Vocês já sentiram que não estão fazendo absolutamente nada das suas vidas? Já tiveram a sensação de que o tempo está voando e você está estática? É como se você fosse congelada no tempo e acordasse, após cem anos, com a mesma aparência, sem sair do lugar.

Sinto que estou há quase dois anos nessa inércia. Não consegui fazer nada de útil e não consigo decidir o que fazer do meu futuro. Pensava que o futuro era acabar a faculdade e me tornar operadora do direito. Daí acabou, e estou aqui sem saber o que fazer. Achava que queria um mestrado bem longe da UEA — Universidade do Estado do Amazonas, afinal, foi a UEA que destruiu meu psicológico. Já foi difícil aguentar um ano de pós-graduação com as mesmas pessoas. A cada sábado, eu saía de casa pedindo pra não ter que olhar pra cara de ninguém (salvo algumas exceções), pra não ter mais um ataque de pânico, pra não querer morrer ali mesmo, só pra não ter que suportar aquilo. Foram muitos sábados contando de 1 até 10 com o diafragma. Acabou. Quer dizer, falta o artigo.
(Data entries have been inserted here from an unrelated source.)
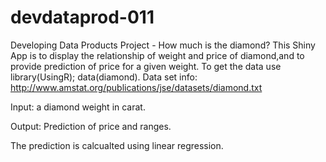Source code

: # devdataprod-011
Developing Data Products Project - How much is the diamond?
This Shiny App is to display the relationship of weight and price of diamond,and to provide prediction of price for a given weight.
To get the data use library(UsingR); data(diamond).
Data set info: http://www.amstat.org/publications/jse/datasets/diamond.txt

Input:  a diamond weight in carat.

Output: Prediction of price and ranges.

The prediction is calcualted using linear regression.
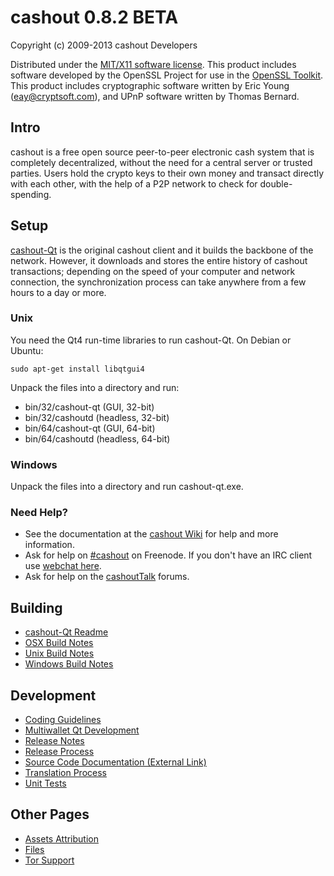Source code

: cashout 0.8.2 BETA 
====================

Copyright (c) 2009-2013 cashout Developers

Distributed under the [MIT/X11 software license](http://www.opensource.org/licenses/mit-license.php).
This product includes software developed by the OpenSSL Project for use in the [OpenSSL Toolkit](http://www.openssl.org/). This product includes
cryptographic software written by Eric Young ([eay@cryptsoft.com](mailto:eay@cryptsoft.com)), and UPnP software written by Thomas Bernard.


Intro
---------------------
cashout is a free open source peer-to-peer electronic cash system that is
completely decentralized, without the need for a central server or trusted
parties.  Users hold the crypto keys to their own money and transact directly
with each other, with the help of a P2P network to check for double-spending.


Setup
---------------------
[cashout-Qt](http://cashout.org/en/download) is the original cashout client and it builds the backbone of the network. However, it downloads and stores the entire history of cashout transactions; depending on the speed of your computer and network connection, the synchronization process can take anywhere from a few hours to a day or more.

### Unix

You need the Qt4 run-time libraries to run cashout-Qt. On Debian or Ubuntu:

	sudo apt-get install libqtgui4

Unpack the files into a directory and run:

- bin/32/cashout-qt (GUI, 32-bit)
- bin/32/cashoutd (headless, 32-bit)
- bin/64/cashout-qt (GUI, 64-bit)
- bin/64/cashoutd (headless, 64-bit)



### Windows

Unpack the files into a directory and run cashout-qt.exe.

### Need Help?

* See the documentation at the [cashout Wiki](https://en.cashout.it/wiki/Main_Page)
for help and more information.
* Ask for help on [#cashout](http://webchat.freenode.net?channels=cashout) on Freenode. If you don't have an IRC client use [webchat here](http://webchat.freenode.net?channels=cashout).
* Ask for help on the [cashoutTalk](https://cashouttalk.org/) forums.

Building
---------------------
- [cashout-Qt Readme](readme-qt.md)
- [OSX Build Notes](build-osx.md)
- [Unix Build Notes](build-unix.md)
- [Windows Build Notes](build-msw.md)

Development
---------------------
- [Coding Guidelines](coding.md)
- [Multiwallet Qt Development](multiwallet-qt.md)
- [Release Notes](release-notes.md)
- [Release Process](release-process.md)
- [Source Code Documentation (External Link)](https://dev.visucore.com/cashout/doxygen/)
- [Translation Process](translation_process.md)
- [Unit Tests](unit-tests.md)

Other Pages
---------------------
- [Assets Attribution](assets-attribution.md)
- [Files](files.md)
- [Tor Support](tor.md)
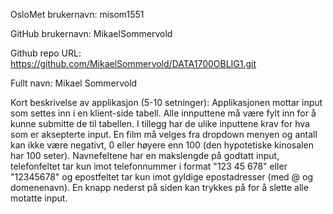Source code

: OsloMet brukernavn: misom1551

GitHub brukernavn: MikaelSommervold

Github repo URL: https://github.com/MikaelSommervold/DATA1700OBLIG1.git

Fullt navn: Mikael Sommervold

Kort beskrivelse av applikasjon (5-10 setninger): Applikasjonen mottar input som settes inn i en klient-side tabell. Alle innputtene må være fylt inn for å kunne submitte de til tabellen. I tillegg har de ulike inputtene krav for hva som er aksepterte input. En film må velges fra dropdown menyen og antall kan ikke være negativt, 0 eller høyere enn 100 (den hypotetiske kinosalen har 100 seter). Navnefeltene har en makslengde på godtatt input, telefonfeltet tar kun imot telefonnummer i format "123 45 678" eller "12345678" og epostfeltet tar kun imot gyldige epostadresser (med @ og domenenavn). En knapp nederst på siden kan trykkes på for å slette alle motatte input.

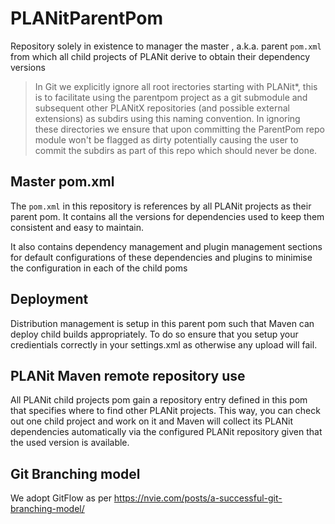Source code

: # PLANitParentPom

Repository solely in existence to manager the master , a.k.a. parent `pom.xml` from which all child projects of PLANit derive to obtain their dependency versions

> In Git we explicitly ignore all root irectories starting with PLANit\*, this is to facilitate using the parentpom project as a git submodule and subsequent other PLANitX
repositories (and possible external extensions) as subdirs using this naming convention. In ignoring these directories we ensure that upon committing the ParentPom repo module won't be
flagged as dirty potentially causing the user to commit the subdirs as part of this repo which should never be done.

## Master pom.xml

The `pom.xml` in this repository is references by all PLANit projects as their parent pom. It contains all the versions for dependencies used to keep them consistent and easy to maintain.

It also contains dependency management and plugin management sections for default configurations of these dependencies and plugins to minimise the configuration in each of the child poms

## Deployment

Distribution management is setup in this parent pom such that Maven can deploy child builds appropriately. To do so ensure that you setup your credientials correctly in your settings.xml as otherwise any upload will fail.

## PLANit Maven remote repository use

All PLANit child projects pom gain a repository entry defined in this pom that specifies where to find other PLANit projects. This way, you can check out one child project and work on it and Maven will collect its PLANit dependencies automatically via the configured PLANit repository given that the used version is available.

## Git Branching model

We adopt GitFlow as per https://nvie.com/posts/a-successful-git-branching-model/
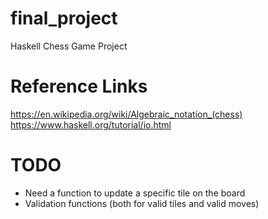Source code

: # final_project
Haskell Chess Game Project

# Reference Links
https://en.wikipedia.org/wiki/Algebraic_notation_(chess) 
https://www.haskell.org/tutorial/io.html


# TODO
* Need a function to update a specific tile on the board
* Validation functions (both for valid tiles and valid moves)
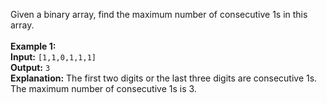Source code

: Given a binary array, find the maximum number of consecutive 1s in this array.<br/><br/>
__Example 1:__<br/>
__Input:__ `[1,1,0,1,1,1]`<br/>
__Output:__ `3`<br/>
__Explanation:__ The first two digits or the last three digits are consecutive 1s.<br/>
    The maximum number of consecutive 1s is 3.
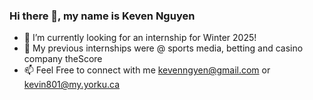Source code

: ### Hi there 👋, my name is Keven Nguyen

- 🔭 I’m currently looking for an internship for Winter 2025!
- 🌱 My previous internships were @ sports media, betting and casino company theScore
- 📫 Feel Free to connect with me kevenngyen@gmail.com or kevin801@my.yorku.ca
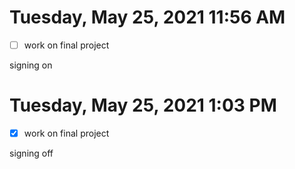 # Tuesday, May 25, 2021 11:56 AM
- [ ] work on final project

signing on

# Tuesday, May 25, 2021 1:03 PM
- [x] work on final project

signing off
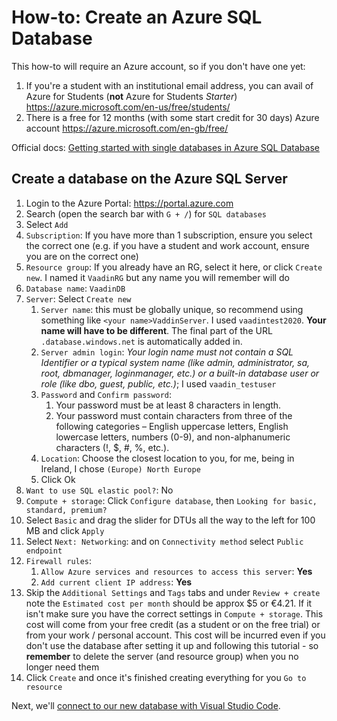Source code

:# How-to: Create an Azure SQL Database

This how-to will require an Azure account, so if you don't have one yet:
1. If you're a student with an institutional email address, you can avail of Azure for Students (**not** Azure for Students *Starter*) https://azure.microsoft.com/en-us/free/students/
2. There is a free for 12 months (with some start credit for 30 days) Azure account https://azure.microsoft.com/en-gb/free/

Official docs: [Getting started with single databases in Azure SQL Database](https://docs.microsoft.com/en-us/azure/sql-database/sql-database-single-database-quickstart-guide)

## Create a database on the Azure SQL Server
1. Login to the Azure Portal: https://portal.azure.com
2. Search (open the search bar with `G + /`) for `SQL databases`
3. Select `Add`
4. `Subscription`: If you have more than 1 subscription, ensure you select the correct one (e.g. if you have a student and work account, ensure you are on the correct one)
5. `Resource group`: If you already have an RG, select it here, or click `Create new`. I named it `VaadinRG` but any name you will remember will do
6. `Database name`: `VaadinDB`
7. `Server`: Select `Create new`
   1. `Server name`: this must be globally unique, so recommend using something like `<your name>VaddinServer`. I used `vaadintest2020`. **Your name will have to be different**. The final part of the URL `.database.windows.net` is automatically added in.
   2. `Server admin login`: *Your login name must not contain a SQL Identifier or a typical system name (like admin, administrator, sa, root, dbmanager, loginmanager, etc.) or a built-in database user or role (like dbo, guest, public, etc.)*; I used `vaadin_testuser`
   3.  `Password` and `Confirm password`: 
       1.  Your password must be at least 8 characters in length.
       2.  Your password must contain characters from three of the following categories – English uppercase letters, English lowercase letters, numbers (0-9), and non-alphanumeric characters (!, $, #, %, etc.).
   4.  `Location`: Choose the closest location to you, for me, being in Ireland, I chose `(Europe) North Europe`
   5.  Click Ok  
8.  `Want to use SQL elastic pool?`: No
9.  `Compute + storage`: Click `Configure database`, then `Looking for basic, standard, premium?`
10. Select `Basic` and drag the slider for DTUs all the way to the left for 100 MB and click `Apply`
12. Select `Next: Networking`: and on `Connectivity method` select `Public endpoint`
13. `Firewall rules`: 
    1.  `Allow Azure services and resources to access this server`: **Yes**
    2.  `Add current client IP address`: **Yes**
14. Skip the `Additional Settings` and `Tags` tabs and under `Review + create` note the `Estimated cost per month` should be approx $5 or €4.21. If it isn't make sure you have the correct settings in `Compute + storage`. This cost will come from your free credit (as a student or on the free trial) or from your work / personal account. This cost will be incurred even if you don't use the database after setting it up and following this tutorial - so **remember** to delete the server (and resource group) when you no longer need them
15. Click `Create` and once it's finished creating everything for you `Go to resource`

Next, we'll [connect to our new database with Visual Studio Code](ConnectingQueryingDB.md).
Por causa de tudo isso, fui fazer o mestrado na Ufam. Não funcionou pra mim. A aprovação veio num momento em que eu estava extremamente frágil e não poderia suportar mais pressão. Não achei justo ocupar uma vaga de alguém que pudesse se dedicar com plena capacidade. Abri mão. Fui cuidar de mim. Me dei um tempo, pela primeira vez na vida, sem cobranças. Queria paz.

Agora, sinto que o relógio voltou a correr e está me dizendo pra escolher o que fazer. Quero um mestrado. Sempre quis dar aula. Admiro profundamente o ofício de professor. São pessoas que me inspiram. Porém, as duas únicas opções, na minha querida Manaus, que me interessam estão na UEA. Alerta de gatilho.

De um lado, um mestrado que pode me dar passe livre pra lecionar no curso de direito e seguir o script. Do outro, um mestrado com as pessoas mais maravilhosas que tive a honra de conviver naquela faculdade, mas não é em direito, talvez tivesse um pouco de dificuldade numa eventual seleção. Volta a dúvida.

Eu só sei que o relógio não parou pra eu decidir. E se eu quiser passar, preciso decidir logo pra iniciar a preparação. Mas a inércia parece querer me prender. Ainda não consigo.

Só sei que escrever me ajuda a analisar melhor as opções e controlar a ansiedade. É isso.